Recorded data
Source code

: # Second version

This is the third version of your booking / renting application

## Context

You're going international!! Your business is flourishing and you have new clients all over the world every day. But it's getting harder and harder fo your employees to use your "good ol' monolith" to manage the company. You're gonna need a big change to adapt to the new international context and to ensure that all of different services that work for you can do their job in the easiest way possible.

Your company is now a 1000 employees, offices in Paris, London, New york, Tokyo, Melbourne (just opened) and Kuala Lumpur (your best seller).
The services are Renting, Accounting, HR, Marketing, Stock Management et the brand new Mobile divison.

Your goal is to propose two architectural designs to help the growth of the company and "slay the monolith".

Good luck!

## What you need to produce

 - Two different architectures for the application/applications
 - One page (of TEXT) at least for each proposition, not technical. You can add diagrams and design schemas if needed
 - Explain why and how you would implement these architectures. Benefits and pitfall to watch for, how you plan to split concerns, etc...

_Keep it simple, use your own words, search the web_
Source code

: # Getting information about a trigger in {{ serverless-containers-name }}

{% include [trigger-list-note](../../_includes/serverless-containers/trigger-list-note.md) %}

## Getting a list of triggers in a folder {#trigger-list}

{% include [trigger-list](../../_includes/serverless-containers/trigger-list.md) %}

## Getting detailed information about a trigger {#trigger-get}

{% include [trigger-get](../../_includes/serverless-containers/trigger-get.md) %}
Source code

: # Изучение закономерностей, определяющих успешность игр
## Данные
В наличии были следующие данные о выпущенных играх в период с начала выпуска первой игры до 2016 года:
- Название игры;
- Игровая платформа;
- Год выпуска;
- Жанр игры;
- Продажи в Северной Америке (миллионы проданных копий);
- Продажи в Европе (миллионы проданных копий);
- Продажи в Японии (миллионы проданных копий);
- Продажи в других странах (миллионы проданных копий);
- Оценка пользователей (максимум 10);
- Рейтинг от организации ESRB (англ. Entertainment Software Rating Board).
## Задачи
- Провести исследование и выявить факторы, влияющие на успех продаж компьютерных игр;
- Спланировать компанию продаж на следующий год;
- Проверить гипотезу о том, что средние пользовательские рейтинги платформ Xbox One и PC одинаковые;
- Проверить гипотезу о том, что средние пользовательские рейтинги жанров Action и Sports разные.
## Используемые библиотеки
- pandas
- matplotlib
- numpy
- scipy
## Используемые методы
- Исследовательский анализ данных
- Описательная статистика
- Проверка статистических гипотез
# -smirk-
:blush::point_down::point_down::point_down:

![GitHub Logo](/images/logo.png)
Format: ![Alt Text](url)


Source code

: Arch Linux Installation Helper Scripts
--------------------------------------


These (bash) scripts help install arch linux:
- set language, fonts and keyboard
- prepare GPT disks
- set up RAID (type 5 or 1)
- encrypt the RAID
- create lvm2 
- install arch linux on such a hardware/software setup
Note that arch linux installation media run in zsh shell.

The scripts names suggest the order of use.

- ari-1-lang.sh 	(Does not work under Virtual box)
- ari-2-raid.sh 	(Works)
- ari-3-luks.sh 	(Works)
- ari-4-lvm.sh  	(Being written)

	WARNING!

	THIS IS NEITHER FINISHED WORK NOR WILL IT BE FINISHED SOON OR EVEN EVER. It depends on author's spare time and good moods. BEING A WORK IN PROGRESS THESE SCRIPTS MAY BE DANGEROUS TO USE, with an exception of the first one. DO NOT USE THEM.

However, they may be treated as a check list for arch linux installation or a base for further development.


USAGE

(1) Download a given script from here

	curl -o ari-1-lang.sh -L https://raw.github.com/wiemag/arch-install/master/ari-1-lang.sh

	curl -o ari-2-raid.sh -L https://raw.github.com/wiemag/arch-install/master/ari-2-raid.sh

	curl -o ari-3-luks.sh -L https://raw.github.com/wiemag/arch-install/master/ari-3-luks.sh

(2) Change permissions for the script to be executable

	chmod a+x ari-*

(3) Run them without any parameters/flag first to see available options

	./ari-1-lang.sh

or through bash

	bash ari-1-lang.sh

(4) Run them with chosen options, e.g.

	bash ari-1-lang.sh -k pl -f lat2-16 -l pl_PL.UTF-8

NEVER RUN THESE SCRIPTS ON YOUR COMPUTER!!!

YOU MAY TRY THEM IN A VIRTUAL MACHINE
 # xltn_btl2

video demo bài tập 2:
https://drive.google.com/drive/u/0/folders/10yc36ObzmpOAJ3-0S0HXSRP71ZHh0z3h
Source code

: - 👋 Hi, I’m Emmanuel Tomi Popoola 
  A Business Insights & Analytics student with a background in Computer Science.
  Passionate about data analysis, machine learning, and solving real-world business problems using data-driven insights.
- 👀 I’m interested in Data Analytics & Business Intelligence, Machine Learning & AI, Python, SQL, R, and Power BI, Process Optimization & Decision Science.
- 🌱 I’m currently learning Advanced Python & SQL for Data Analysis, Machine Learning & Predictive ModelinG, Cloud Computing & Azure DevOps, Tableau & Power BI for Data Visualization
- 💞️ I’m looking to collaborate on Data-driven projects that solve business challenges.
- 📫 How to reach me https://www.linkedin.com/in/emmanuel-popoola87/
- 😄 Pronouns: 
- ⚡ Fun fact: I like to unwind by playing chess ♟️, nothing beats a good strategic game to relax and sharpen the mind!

**Requirement**
Repeat the data exactly. Omit nothing.

**Result**
Source code

: # Second version

This is the third version of your booking / renting application

## Context

You're going international!! Your business is flourishing and you have new clients all over the world every day. But it's getting harder and harder fo your employees to use your "good ol' monolith" to manage the company. You're gonna need a big change to adapt to the new international context and to ensure that all of different services that work for you can do their job in the easiest way possible.

Your company is now a 1000 employees, offices in Paris, London, New york, Tokyo, Melbourne (just opened) and Kuala Lumpur (your best seller).
The services are Renting, Accounting, HR, Marketing, Stock Management et the brand new Mobile divison.

Your goal is to propose two architectural designs to help the growth of the company and "slay the monolith".

Good luck!

## What you need to produce

 - Two different architectures for the application/applications
 - One page (of TEXT) at least for each proposition, not technical. You can add diagrams and design schemas if needed
 - Explain why and how you would implement these architectures. Benefits and pitfall to watch for, how you plan to split concerns, etc...

_Keep it simple, use your own words, search the web_
Source code

: # Getting information about a trigger in {{ serverless-containers-name }}

{% include [trigger-list-note](../../_includes/serverless-containers/trigger-list-note.md) %}

## Getting a list of triggers in a folder {#trigger-list}

{% include [trigger-list](../../_includes/serverless-containers/trigger-list.md) %}

## Getting detailed information about a trigger {#trigger-get}

{% include [trigger-get](../../_includes/serverless-containers/trigger-get.md) %}
Source code

: # Изучение закономерностей, определяющих успешность игр
## Данные
В наличии были следующие данные о выпущенных играх в период с начала выпуска первой игры до 2016 года:
- Название игры;
- Игровая платформа;
- Год выпуска;
- Жанр игры;
- Продажи в Северной Америке (миллионы проданных копий);
- Продажи в Европе (миллионы проданных копий);
- Продажи в Японии (миллионы проданных копий);
- Продажи в других странах (миллионы проданных копий);
- Оценка пользователей (максимум 10);
- Рейтинг от организации ESRB (англ. Entertainment Software Rating Board).
## Задачи
- Провести исследование и выявить факторы, влияющие на успех продаж компьютерных игр;
- Спланировать компанию продаж на следующий год;
- Проверить гипотезу о том, что средние пользовательские рейтинги платформ Xbox One и PC одинаковые;
- Проверить гипотезу о том, что средние пользовательские рейтинги жанров Action и Sports разные.
## Используемые библиотеки
- pandas
- matplotlib
- numpy
- scipy
## Используемые методы
- Исследовательский анализ данных
- Описательная статистика
- Проверка статистических гипотез
# -smirk-
:blush::point_down::point_down::point_down:

![GitHub Logo](/images/logo.png)
Format: ![Alt Text](url)


Source code

: Arch Linux Installation Helper Scripts
--------------------------------------


These (bash) scripts help install arch linux:
- set language, fonts and keyboard
- prepare GPT disks
- set up RAID (type 5 or 1)
- encrypt the RAID
- create lvm2 
- install arch linux on such a hardware/software setup
Note that arch linux installation media run in zsh shell.

The scripts names suggest the order of use.

- ari-1-lang.sh 	(Does not work under Virtual box)
- ari-2-raid.sh 	(Works)
- ari-3-luks.sh 	(Works)
- ari-4-lvm.sh  	(Being written)

	WARNING!

	THIS IS NEITHER FINISHED WORK NOR WILL IT BE FINISHED SOON OR EVEN EVER. It depends on author's spare time and good moods. BEING A WORK IN PROGRESS THESE SCRIPTS MAY BE DANGEROUS TO USE, with an exception of the first one. DO NOT USE THEM.

However, they may be treated as a check list for arch linux installation or a base for further development.


USAGE

(1) Download a given script from here

	curl -o ari-1-lang.sh -L https://raw.github.com/wiemag/arch-install/master/ari-1-lang.sh

	curl -o ari-2-raid.sh -L https://raw.github.com/wiemag/arch-install/master/ari-2-raid.sh

	curl -o ari-3-luks.sh -L https://raw.github.com/wiemag/arch-install/master/ari-3-luks.sh

(2) Change permissions for the script to be executable

	chmod a+x ari-*

(3) Run them without any parameters/flag first to see available options

	./ari-1-lang.sh

or through bash

	bash ari-1-lang.sh

(4) Run them with chosen options, e.g.

	bash ari-1-lang.sh -k pl -f lat2-16 -l pl_PL.UTF-8

NEVER RUN THESE SCRIPTS ON YOUR COMPUTER!!!

YOU MAY TRY THEM IN A VIRTUAL MACHINE
 # xltn_btl2

video demo bài tập 2:
https://drive.google.com/drive/u/0/folders/10yc36ObzmpOAJ3-0S0HXSRP71ZHh0z3h
Source code

: - 👋 Hi, I’m Emmanuel Tomi Popoola 
  A Business Insights & Analytics student with a background in Computer Science.
  Passionate about data analysis, machine learning, and solving real-world business problems using data-driven insights.
- 👀 I’m interested in Data Analytics & Business Intelligence, Machine Learning & AI, Python, SQL, R, and Power BI, Process Optimization & Decision Science.
- 🌱 I’m currently learning Advanced Python & SQL for Data Analysis, Machine Learning & Predictive ModelinG, Cloud Computing & Azure DevOps, Tableau & Power BI for Data Visualization
- 💞️ I’m looking to collaborate on Data-driven projects that solve business challenges.
- 📫 How to reach me https://www.linkedin.com/in/emmanuel-popoola87/
- 😄 Pronouns: 
- ⚡ Fun fact: I like to unwind by playing chess ♟️, nothing beats a good strategic game to relax and sharpen the mind!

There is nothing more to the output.